The actual question:
So, I'm going to be taking some photographs of some artwork, primarily paintings/2d work for now, for the purpose of creating digital prints of the artwork. I've got a 5d2/5d3 (planning on using 5d3), pretty good quality Benro tripod & ballhead, shutter release, and know about mirror lockup & such. I'll have to get a good level, and then either eyeball it (probably bad idea) or bring a few things to try and cobble together something so that I'll be able to make sure the camera is square on to the artwork, and the plane of the sensor is properly at the plane of the art. I do have a couple of speedlites I was going to use on stands with either umbrellas or large foam-core boards at 45-degree angles on the sides as seems to be the general recommendation. 

So, what lens? From my list, I was thinking the 40mm f/2.8 pancake as it's quite sharp and won't suffer much from perspective distortion. Plus I can keep it fairly wide open, f/4 or f/5.6 and have a very sharp image. Alternatively I could use the 85 1.8 @f/4 or so, but that feels a bit long for most things, and I'd have to have quite a bit of room. 

I'm happy to rent a lens for a few days, but which one? The 24mm TS-E is too wide I feel, and would end up with some perspective distortion at the edges. 50 1.2 would be desirable over the 1.4 for renting, but I don't know well enough about it's performance and 40mm vs 50mm? I dunno how different in perspective it is if it'd be worth it. One of the Zeiss 50mm? Canon 45mm TS-E? 90mm TS-E? Canon 50mm f/2.5 Macro?


----------



## ajfotofilmagem (Nov 28, 2013)

If you will have plenty of time, TS-E 45mm is an interesting option. If time is short, the combination 40mm pancake + 85mm F1.8 should do a good job. I may be old fashioned, but I prefer to photograph works of art with continuous light instead of flash. I recommend processing images on the same day, to have the true colors still fresh in memory. Photography works of art need to have clarity and colors very true to the original.


----------



## paul13walnut5 (Nov 28, 2013)

qpcard.

70mm Sigma Macro.

Predictable light source with diffuser / soft box.

CPL filter.

Black curtain and stand, with lens shaped hole cut in it.


----------



## surapon (Nov 28, 2013)

Dear Sir, Mr. Drizzt321
Just from my Idea , Low Tech one----I use 5D MK II and Canon EF 100 mm. F/ 2.8 L Hybrid IS, Macro USM with Tripods, Self Timer, and Shoot these my 35 years old/ Damaged Drawings, Size : 24 Inches X 36 Inches, at distant 7-8 Feet( AV. Mode At F = 8.0, ISO = 100), on Shaded Area ( No directed Sun Light)---":SET IS. off" And It work for me in every times.
Just another Idea.
Surapon


----------



## IMG_0001 (Nov 28, 2013)

Hello, 

Although I have little experience with artwork reproduction, I have with reproduction of research samples for archival purpose and this requires a similar practice. 

As for lens selection, it all depends on the size of the artwork.
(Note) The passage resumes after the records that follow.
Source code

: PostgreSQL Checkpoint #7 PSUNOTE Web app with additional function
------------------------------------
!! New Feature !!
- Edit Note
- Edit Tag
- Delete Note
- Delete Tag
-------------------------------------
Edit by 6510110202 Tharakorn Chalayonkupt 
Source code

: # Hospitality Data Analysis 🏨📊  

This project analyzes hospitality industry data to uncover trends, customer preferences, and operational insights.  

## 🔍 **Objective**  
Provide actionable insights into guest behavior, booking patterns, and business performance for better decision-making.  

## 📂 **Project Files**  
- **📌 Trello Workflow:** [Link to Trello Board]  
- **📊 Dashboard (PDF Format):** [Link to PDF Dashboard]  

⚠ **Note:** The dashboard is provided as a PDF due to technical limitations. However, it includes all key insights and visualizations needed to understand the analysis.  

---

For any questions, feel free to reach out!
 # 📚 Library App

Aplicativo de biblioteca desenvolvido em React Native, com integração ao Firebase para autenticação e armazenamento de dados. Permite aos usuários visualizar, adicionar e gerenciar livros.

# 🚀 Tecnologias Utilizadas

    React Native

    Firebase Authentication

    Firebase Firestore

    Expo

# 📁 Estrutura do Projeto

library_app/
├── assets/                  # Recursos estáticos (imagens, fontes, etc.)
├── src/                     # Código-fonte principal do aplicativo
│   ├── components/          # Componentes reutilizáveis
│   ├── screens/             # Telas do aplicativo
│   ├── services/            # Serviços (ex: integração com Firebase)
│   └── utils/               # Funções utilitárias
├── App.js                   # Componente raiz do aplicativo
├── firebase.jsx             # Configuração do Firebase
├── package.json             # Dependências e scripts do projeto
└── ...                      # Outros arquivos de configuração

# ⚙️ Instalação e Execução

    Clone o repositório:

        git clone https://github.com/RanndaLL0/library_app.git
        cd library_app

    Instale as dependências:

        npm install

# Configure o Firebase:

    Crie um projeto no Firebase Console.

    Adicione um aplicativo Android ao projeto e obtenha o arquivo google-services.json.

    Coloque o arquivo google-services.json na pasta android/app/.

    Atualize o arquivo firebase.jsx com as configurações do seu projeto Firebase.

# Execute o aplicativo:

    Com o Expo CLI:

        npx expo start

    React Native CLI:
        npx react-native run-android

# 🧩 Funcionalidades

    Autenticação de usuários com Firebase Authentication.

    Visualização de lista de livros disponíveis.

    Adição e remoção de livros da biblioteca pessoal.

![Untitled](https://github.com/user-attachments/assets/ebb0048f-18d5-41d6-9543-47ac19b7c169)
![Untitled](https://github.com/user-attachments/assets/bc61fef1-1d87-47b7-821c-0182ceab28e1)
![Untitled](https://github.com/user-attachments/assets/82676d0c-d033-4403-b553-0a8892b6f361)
For smaller work, longer focal length may be preferable and your 85mm may be good. Otherwise, usign your 40mm might be better. However, note that although distortion may be a problem for artwork reproduction, perspective effects should be almost inexistant if care is given to proper alignment. Therefore, usign a wide lens with low optical distortion (like the ts-e 24 should have altough I havent verified) might prove to beb alright. Moreover, If the need really arises, both a low amount of distortion and perspective may be corrected in post without to much of a hassle.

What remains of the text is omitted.